### Activity
The following entries are to be retyped in full, exactly as written.

Saved entries:
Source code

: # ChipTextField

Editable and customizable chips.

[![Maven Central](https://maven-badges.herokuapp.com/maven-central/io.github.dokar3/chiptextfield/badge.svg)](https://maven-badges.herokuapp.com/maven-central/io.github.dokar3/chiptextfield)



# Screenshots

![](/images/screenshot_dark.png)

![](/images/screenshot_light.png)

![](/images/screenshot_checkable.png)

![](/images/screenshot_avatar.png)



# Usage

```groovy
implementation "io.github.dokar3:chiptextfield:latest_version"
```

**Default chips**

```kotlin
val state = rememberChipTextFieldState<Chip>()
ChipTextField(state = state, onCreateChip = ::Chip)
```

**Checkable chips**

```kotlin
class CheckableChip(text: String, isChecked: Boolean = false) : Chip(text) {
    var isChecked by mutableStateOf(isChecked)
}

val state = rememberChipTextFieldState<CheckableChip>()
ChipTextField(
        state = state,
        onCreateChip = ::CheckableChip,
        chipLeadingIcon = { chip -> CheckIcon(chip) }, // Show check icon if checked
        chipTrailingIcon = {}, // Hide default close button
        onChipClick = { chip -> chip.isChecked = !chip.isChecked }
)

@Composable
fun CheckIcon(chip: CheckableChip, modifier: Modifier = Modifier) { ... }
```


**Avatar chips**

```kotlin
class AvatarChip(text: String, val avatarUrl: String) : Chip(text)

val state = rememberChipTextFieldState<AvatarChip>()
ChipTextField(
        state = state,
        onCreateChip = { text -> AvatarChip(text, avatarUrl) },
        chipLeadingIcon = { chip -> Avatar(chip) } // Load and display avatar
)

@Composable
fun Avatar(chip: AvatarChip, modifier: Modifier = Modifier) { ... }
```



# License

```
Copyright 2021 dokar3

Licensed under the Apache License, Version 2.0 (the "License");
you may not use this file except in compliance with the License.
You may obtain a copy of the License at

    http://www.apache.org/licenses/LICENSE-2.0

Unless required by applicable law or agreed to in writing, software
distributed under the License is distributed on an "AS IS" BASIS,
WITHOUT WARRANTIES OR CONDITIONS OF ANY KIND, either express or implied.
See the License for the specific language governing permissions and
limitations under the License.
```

### Answer box
Source code

: # ChipTextField

Editable and customizable chips.

[![Maven Central](https://maven-badges.herokuapp.com/maven-central/io.github.dokar3/chiptextfield/badge.svg)](https://maven-badges.herokuapp.com/maven-central/io.github.dokar3/chiptextfield)



# Screenshots

![](/images/screenshot_dark.png)

![](/images/screenshot_light.png)

![](/images/screenshot_checkable.png)

![](/images/screenshot_avatar.png)



# Usage

```groovy
implementation "io.github.dokar3:chiptextfield:latest_version"
```

**Default chips**

```kotlin
val state = rememberChipTextFieldState<Chip>()
ChipTextField(state = state, onCreateChip = ::Chip)
```

**Checkable chips**

```kotlin
class CheckableChip(text: String, isChecked: Boolean = false) : Chip(text) {
    var isChecked by mutableStateOf(isChecked)
}

val state = rememberChipTextFieldState<CheckableChip>()
ChipTextField(
        state = state,
        onCreateChip = ::CheckableChip,
        chipLeadingIcon = { chip -> CheckIcon(chip) }, // Show check icon if checked
        chipTrailingIcon = {}, // Hide default close button
        onChipClick = { chip -> chip.isChecked = !chip.isChecked }
)

@Composable
fun CheckIcon(chip: CheckableChip, modifier: Modifier = Modifier) { ... }
```


**Avatar chips**

```kotlin
class AvatarChip(text: String, val avatarUrl: String) : Chip(text)

val state = rememberChipTextFieldState<AvatarChip>()
ChipTextField(
        state = state,
        onCreateChip = { text -> AvatarChip(text, avatarUrl) },
        chipLeadingIcon = { chip -> Avatar(chip) } // Load and display avatar
)

@Composable
fun Avatar(chip: AvatarChip, modifier: Modifier = Modifier) { ... }
```



# License

```
Copyright 2021 dokar3

Licensed under the Apache License, Version 2.0 (the "License");
you may not use this file except in compliance with the License.
You may obtain a copy of the License at

    http://www.apache.org/licenses/LICENSE-2.0

Unless required by applicable law or agreed to in writing, software
distributed under the License is distributed on an "AS IS" BASIS,
WITHOUT WARRANTIES OR CONDITIONS OF ANY KIND, either express or implied.
See the License for the specific language governing permissions and
limitations under the License.
```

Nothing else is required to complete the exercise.